The late 2000s and early 2010s saw a spat of wet weather and storm events which played havoc with the Gold Coast Airport and preventing tourists from landing on the runway.
Calls as early as 2007 were made for the city to get its own Instrument Landing System (ILS) which would guide planes in during increment weather.
Agitation for a $10m system grew louder in early 2012 after a spate of wet weather diversions, with pilots branding the situation a “disgrace”.
Airport boss Paul Donovan at the time told the Bulletin that an ILS was “long overdue”.
“It is incomprehensible that an airport such as Coolangatta, with more than five million passenger movements a year, does not have an Instrument Landing System (ILS), to guide pilots to the runway when visibility is poor,” the Bulletin editorialised at the time.
“Last week, countless aircraft were diverted to Brisbane from the Coast after torrential rain enveloped the landing strip.
“Pilots are understandably underwhelmed. This is not about the airport’s bottom line but people’s lives.”

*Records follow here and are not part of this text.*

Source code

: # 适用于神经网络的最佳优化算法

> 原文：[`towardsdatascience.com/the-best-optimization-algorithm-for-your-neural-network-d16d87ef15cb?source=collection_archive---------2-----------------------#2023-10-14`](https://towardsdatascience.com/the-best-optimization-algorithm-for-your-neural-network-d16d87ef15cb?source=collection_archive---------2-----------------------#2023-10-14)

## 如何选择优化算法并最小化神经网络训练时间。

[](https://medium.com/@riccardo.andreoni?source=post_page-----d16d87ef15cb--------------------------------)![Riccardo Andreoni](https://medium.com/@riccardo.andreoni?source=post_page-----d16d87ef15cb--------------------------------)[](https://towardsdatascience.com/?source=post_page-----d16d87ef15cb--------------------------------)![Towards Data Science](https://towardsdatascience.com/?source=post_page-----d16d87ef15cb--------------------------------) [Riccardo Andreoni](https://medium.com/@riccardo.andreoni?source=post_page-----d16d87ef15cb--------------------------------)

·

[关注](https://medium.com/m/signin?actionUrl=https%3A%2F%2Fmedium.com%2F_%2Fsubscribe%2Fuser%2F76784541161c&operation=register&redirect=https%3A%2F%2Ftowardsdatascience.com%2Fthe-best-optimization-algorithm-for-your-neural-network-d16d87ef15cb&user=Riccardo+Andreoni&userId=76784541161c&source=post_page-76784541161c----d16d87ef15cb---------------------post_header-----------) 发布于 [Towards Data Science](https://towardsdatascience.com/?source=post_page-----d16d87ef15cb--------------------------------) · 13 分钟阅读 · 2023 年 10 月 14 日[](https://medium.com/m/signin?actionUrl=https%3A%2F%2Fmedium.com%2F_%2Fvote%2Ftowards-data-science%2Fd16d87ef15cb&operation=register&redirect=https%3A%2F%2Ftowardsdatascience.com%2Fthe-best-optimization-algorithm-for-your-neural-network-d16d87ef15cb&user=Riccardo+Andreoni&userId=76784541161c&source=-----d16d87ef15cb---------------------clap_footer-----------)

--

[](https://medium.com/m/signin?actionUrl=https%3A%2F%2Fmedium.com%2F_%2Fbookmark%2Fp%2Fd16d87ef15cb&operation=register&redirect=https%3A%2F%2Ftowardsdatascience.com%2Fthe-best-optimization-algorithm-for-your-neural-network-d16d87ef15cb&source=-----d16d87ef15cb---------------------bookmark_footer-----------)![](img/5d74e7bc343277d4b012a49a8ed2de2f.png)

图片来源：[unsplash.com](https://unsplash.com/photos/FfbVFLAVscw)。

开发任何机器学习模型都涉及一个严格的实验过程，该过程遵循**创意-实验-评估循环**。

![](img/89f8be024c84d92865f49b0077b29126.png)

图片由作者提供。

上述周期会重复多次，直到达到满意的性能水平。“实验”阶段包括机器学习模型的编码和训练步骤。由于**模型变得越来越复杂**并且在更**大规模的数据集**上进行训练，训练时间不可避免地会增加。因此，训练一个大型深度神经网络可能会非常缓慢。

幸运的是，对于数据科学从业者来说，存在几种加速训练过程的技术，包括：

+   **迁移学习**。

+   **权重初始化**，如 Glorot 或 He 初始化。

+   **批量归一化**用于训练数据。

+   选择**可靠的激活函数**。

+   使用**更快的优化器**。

Maps released a decade ago in 2013 revealed the flight path needed for an ILS would run down the coastline, directly above the ultra-exclusive real estate hotspot of Hedges Ave.

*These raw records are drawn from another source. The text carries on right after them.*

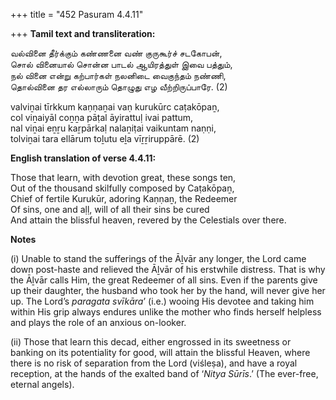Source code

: +++
title = "452 Pasuram 4.4.11"

+++
**Tamil text and transliteration:**

வல்வினை தீர்க்கும் கண்ணனை வண் குருகூர்ச் சடகோபன்,  
சொல் வினையால் சொன்ன பாடல் ஆயிரத்துள் இவை பத்தும்,  
நல் வினை என்று கற்பார்கள் நலனிடை வைகுந்தம் நண்ணி,  
தொல்வினை தர எல்லாரும் தொழுது எழ வீற்றிருப்பாரே. (2)

valviṉai tīrkkum kaṇṇaṉai vaṇ kurukūrc caṭakōpaṉ,  
col viṉaiyāl coṉṉa pāṭal āyirattuḷ ivai pattum,  
nal viṉai eṉṟu kaṟpārkaḷ nalaṉiṭai vaikuntam naṇṇi,  
tolviṉai tara ellārum toḻutu eḻa vīṟṟiruppārē. (2)

**English translation of verse 4.4.11:**

Those that learn, with devotion great, these songs ten,  
Out of the thousand skilfully composed by Caṭakōpaṉ,  
Chief of fertile Kurukūr, adoring Kaṇṇaṉ, the Redeemer  
Of sins, one and aḷḷ, will of all their sins be cured  
And attain the blissful heaven, revered by the Celestials over there.

**Notes**

\(i\) Unable to stand the sufferings of the Āḻvār any longer, the Lord came down post-haste and relieved the Āḻvār of his erstwhile distress. That is why the Āḻvār calls Him, the great Redeemer of all sins. Even if the parents give up their daughter, the husband who took her by the hand, will never give her up. The Lord’s *paragata svīkāra*’ (i.e.) wooing His devotee and taking him within His grip always endures unlike the mother who finds herself helpless and plays the role of an anxious on-looker.

\(ii\) Those that learn this decad, either engrossed in its sweetness or banking on its potentiality for good, will attain the blissful Heaven, where there is no risk of separation from the Lord (viśleṣa), and have a royal reception, at the hands of the exalted band of ‘*Nitya Sūrīs*.’ (The ever-free, eternal angels).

Funding for the ILS was greenlit by Julia Gillard’s government in Labor’s final budget before the Coalition came to power that year.

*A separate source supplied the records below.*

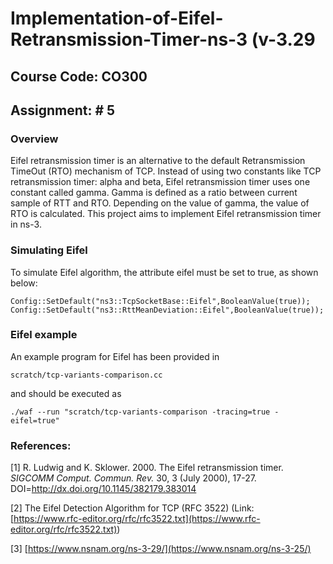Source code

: 
# Implementation-of-Eifel-Retransmission-Timer-ns-3 (v-3.29

## Course Code: CO300

## Assignment: # 5


### Overview

Eifel retransmission timer is an alternative to the default Retransmission TimeOut (RTO) mechanism of TCP. Instead of using two constants like TCP retransmission timer: alpha and beta, Eifel retransmission timer uses one constant called gamma. Gamma is defined as a ratio between current sample of RTT and RTO. Depending on the value of gamma, the value of RTO is calculated. This project aims to implement Eifel retransmission timer in ns-3.

### Simulating Eifel

To simulate Eifel algorithm, the attribute eifel must be set to true, as shown below:

`Config::SetDefault("ns3::TcpSocketBase::Eifel",BooleanValue(true));
 Config::SetDefault("ns3::RttMeanDeviation::Eifel",BooleanValue(true));`

### Eifel example

An example program for Eifel has been provided in

`scratch/tcp-variants-comparison.cc`

and should be executed as

`./waf --run "scratch/tcp-variants-comparison -tracing=true -eifel=true"`

### References:

[1] R. Ludwig and K. Sklower. 2000. The Eifel retransmission timer. _SIGCOMM Comput. Commun. Rev._ 30, 3 (July 2000), 17-27. DOI=http://dx.doi.org/10.1145/382179.383014

[2] The Eifel Detection Algorithm for TCP (RFC 3522)
(Link: ​ [https://www.rfc-editor.org/rfc/rfc3522.txt](https://www.rfc-editor.org/rfc/rfc3522.txt)​ )

[3]  [https://www.nsnam.org/ns-3-29/](https://www.nsnam.org/ns-3-25/)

Real Estate Institute of Queensland Gold Coast zone chairman John Newlands told the Bulletin at the time he expected some residents whose houses were under the flight path to put their property on the market and move.
``Obviously it could have this minor impact and there are always going to be some people who will not be pleased. However, the upside would be getting a system people have been crying out for,’’ he said.
``From tourism and safety point of views this system is definitely needed.’’
What happened in late 2013 was something nobody expected- Mermaid Beach residents launched a high-stakes fight to stop the project from going ahead.
Mermaid Beach Community Association president Alf Vocker, an LNP member, said he was “utterly opposed” to the plan and would take the matter directly to then-prime minister Tony Abbott.
“Mermaid Beach is a high residential area and the last thing we want is to become another Currumbin,” he said.
Mermaid Beach MP Ray Stevens led a campaign against the proposed flight path which crosses through his electorate. He said the proposed flight path was not suitable given the area’s high-density population.
Then Broadbeach councillor Paul Taylor — who lives under the proposed flight path — urged Airservices Australia and Gold Coast Airport to delay the installation until there had been a full review of the flight path.
“I cannot support this because, while we as a city want this system and do not want more planes diverted, I do not think this path is the right way of doing it,” he said.
“Given Broadbeach and Mermaid Beach are going to be the focus for high-density development, I do not want planes to be flying so close above our high-rises because it would turn that strip into a little Hong Kong.”
Despite a long-running campaign, including high-profile supporters Robbie McEwen, Wes Berg, Anthony Don and Jason Aucoin, the ILS was ultimately installed in 2019 and switched on by Airservices Australia’s Doug Scott.
The ILS remains in use today, with little opposition in the past four years.